# Shampoo- anyone make it?



## InHisName (Jan 26, 2006)

been hearing bad things about commercial shampoos- anyone make their own? What about other personal care products? (body lotion, etc)


----------



## Guest (Oct 28, 2007)

InHisName said:


> been hearing bad things about commercial shampoos- anyone make their own? What about other personal care products? (body lotion, etc)


 I'm also interested in seeing some shampoo recipes. 

After I read THIS I decided I don't want to buy any more shampoo or bodywash unless it happens to be certified organic. Until I find a better choice, I'm using Dr. Bronner's baby shampoo, which is certified organic and pretty cheap through the coÂ·op.


----------



## kidsngarden (Mar 24, 2006)

I make my own liquid goat milk soap and can use it in my hair too. I follow with a cider vinegar rinse. It's not certified organic but contains no alcohol or sulfates. I sell it here: 
http://www.capellasgarden.com/product_info.php?cPath=22&products_id=22 if you want to take a look at it. yes, it's amber - milk does that when it cooks!

This is a completely different animal and it took me a lot longer than learning cold process. I think adding the GM made it an even greater challenge.

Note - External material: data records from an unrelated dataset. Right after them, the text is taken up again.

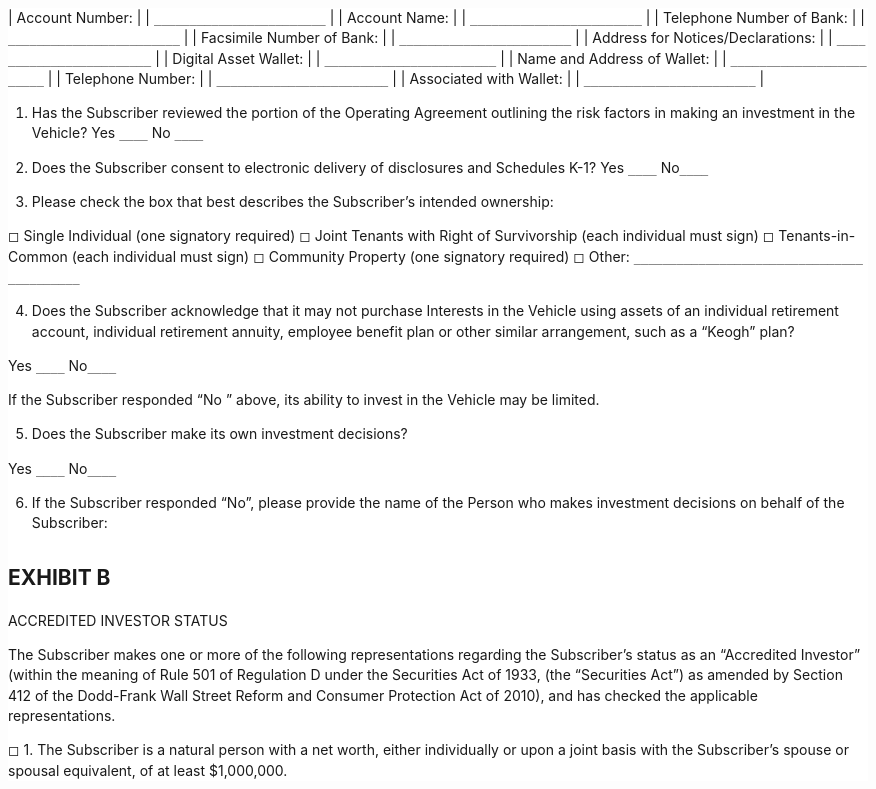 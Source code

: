 |                                     Account Number: |       | `________________________` |
|                                       Account Name: |       | `________________________` |
|                           Telephone Number of Bank: |       | `________________________` |
|                           Facsimile Number of Bank: |       | `________________________` |
|                   Address for Notices/Declarations: |       | `________________________` |
|                               Digital Asset Wallet: |       | `________________________` |
|                         Name and Address of Wallet: |       | `________________________` |
|                                   Telephone Number: |       | `________________________` |
|                             Associated with Wallet: |       | `________________________` |

1. Has the Subscriber reviewed the portion of the Operating Agreement outlining the risk factors in making an investment in the Vehicle?
   Yes `____` No `____`
2. Does the Subscriber consent to electronic delivery of disclosures and Schedules K-1?
   Yes `____` No`____`

3. Please check the box that best describes the Subscriber’s intended ownership:

◻ Single Individual (one signatory required)
◻ Joint Tenants with Right of Survivorship (each individual must sign)
◻ Tenants-in-Common (each individual must sign)
◻ Community Property (one signatory required)
◻ Other: `__________________________________________`

4. Does the Subscriber acknowledge that it may not purchase Interests in the Vehicle using assets of an individual retirement account, individual retirement annuity, employee benefit plan or other similar arrangement, such as a “Keogh” plan?

Yes `____` No`____`

If the Subscriber responded “No ” above, its ability to invest in the Vehicle may be limited.

5. Does the Subscriber make its own investment decisions?

Yes `____` No`____`

6. If the Subscriber responded “No”, please provide the name of the Person who makes investment decisions on behalf of the Subscriber:

## EXHIBIT B

ACCREDITED INVESTOR STATUS

The Subscriber makes one or more of the following representations regarding the Subscriber’s status as an “Accredited Investor” (within the meaning of Rule 501 of Regulation D under the Securities Act of 1933, (the “Securities Act”) as amended by Section 412 of the Dodd-Frank Wall Street Reform and Consumer Protection Act of 2010), and has checked the applicable representations.

◻ 1. The Subscriber is a natural person with a net worth, either individually or upon a joint basis with the Subscriber’s spouse or spousal equivalent, of at least $1,000,000.

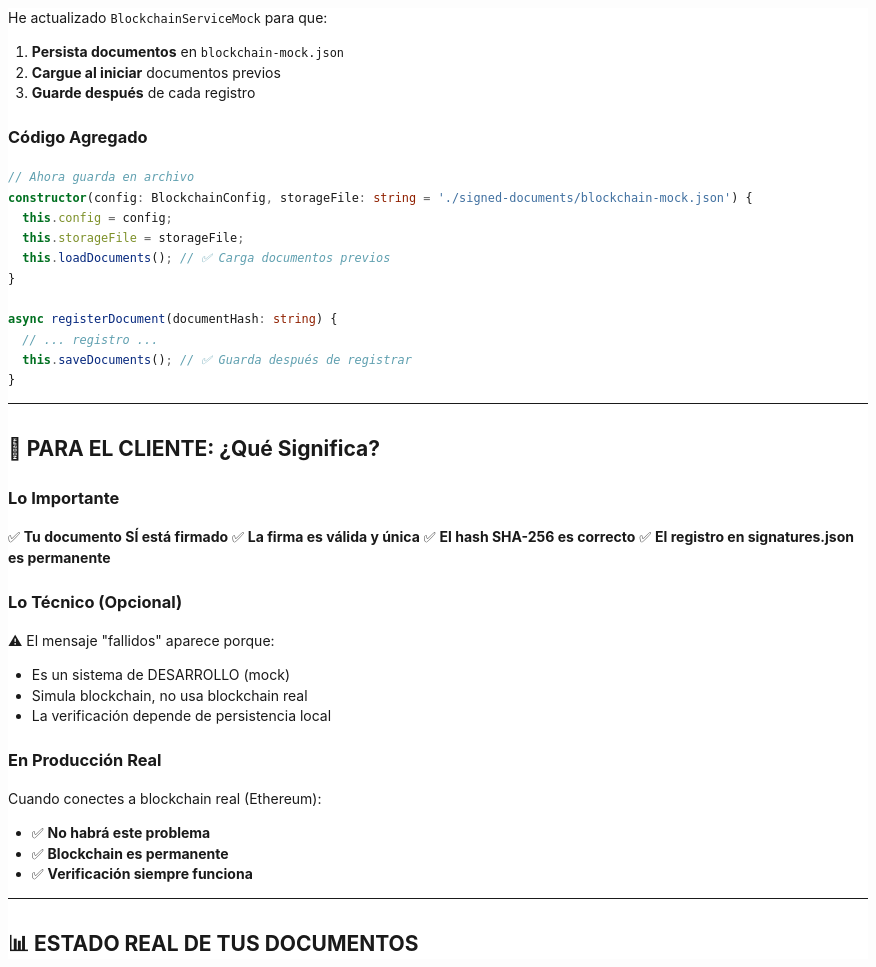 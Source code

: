 He actualizado `BlockchainServiceMock` para que:

1. **Persista documentos** en `blockchain-mock.json`
2. **Cargue al iniciar** documentos previos
3. **Guarde después** de cada registro

### Código Agregado

```typescript
// Ahora guarda en archivo
constructor(config: BlockchainConfig, storageFile: string = './signed-documents/blockchain-mock.json') {
  this.config = config;
  this.storageFile = storageFile;
  this.loadDocuments(); // ✅ Carga documentos previos
}

async registerDocument(documentHash: string) {
  // ... registro ...
  this.saveDocuments(); // ✅ Guarda después de registrar
}
```

---

## 🎯 PARA EL CLIENTE: ¿Qué Significa?

### Lo Importante

✅ **Tu documento SÍ está firmado**
✅ **La firma es válida y única**
✅ **El hash SHA-256 es correcto**
✅ **El registro en signatures.json es permanente**

### Lo Técnico (Opcional)

⚠️ El mensaje "fallidos" aparece porque:
- Es un sistema de DESARROLLO (mock)
- Simula blockchain, no usa blockchain real
- La verificación depende de persistencia local

### En Producción Real

Cuando conectes a blockchain real (Ethereum):
- ✅ **No habrá este problema**
- ✅ **Blockchain es permanente**
- ✅ **Verificación siempre funciona**

---

## 📊 ESTADO REAL DE TUS DOCUMENTOS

Check out www.snowdriftfarm.com (I think that's the url) for basic instructions in their formulary. If you google making liquid soap you can find stuff all over the net too. Remember you need to use potassium hydroxide for this not sodium hydroxide.

I also make my own lotion, but that is a tricky bear as you need to test your formulation to be sure your preservative works if you are going to sell it. but if it is just for you then I guess you don't have to use a preservative, but you can grow some nasties in there! You could also try just using and anaquous formulation that doesn't require a preservative. Again check snowdrift for a basic recipe.

Bethany


----------



## halfpint (Jan 24, 2005)

I use my own soaps in my hair, my two favorite are one that was a 'shampoo bar' in Susan Cavitch's book, and my peppermint soap. 

Dawn


----------



## donsgal (May 2, 2005)

InHisName said:


> been hearing bad things about commercial shampoos- anyone make their own? What about other personal care products? (body lotion, etc)


I use Earthbath Puppy Shampoo. It is available at http://www.earthbath.com/puppyshampoo_pint.html, if you are interested. Here are the ingredients.....

Ingredients

Purified water, natural cleansers, gentle conditioning agent, aloe vera, olive oil squalene (preservative), cherry essence. All ingredients are natural, 100% biodegradable, and extra gentle on you and your pet.

Smells good and works for me! LOL

donsgal


----------



## Guest (Oct 29, 2007)

Dr Bronner's Baby Mild contains:

Ingredients: Water, Saponified Organic Coconut & Olive oils (w/ retained Glycerin), Organic Hemp Oil, Organic Jojoba Oil, Citric Acid, Vitamin E

The containers it's sold in are 100% post consumer recycled plastic, and they source fair trade ingredients.

But I like the idea of the puppy shampoo, too. The cherry sounds nice.


----------



## Charleen (May 12, 2002)

donsgal said:


> Purified water, natural cleansers, gentle conditioning agent, aloe vera, olive oil squalene (preservative), cherry essence. All ingredients are natural, 100% biodegradable, and extra gentle on you and your pet.
> 
> donsgal


I bet the cherry smells nice but what are 'natural cleansers'?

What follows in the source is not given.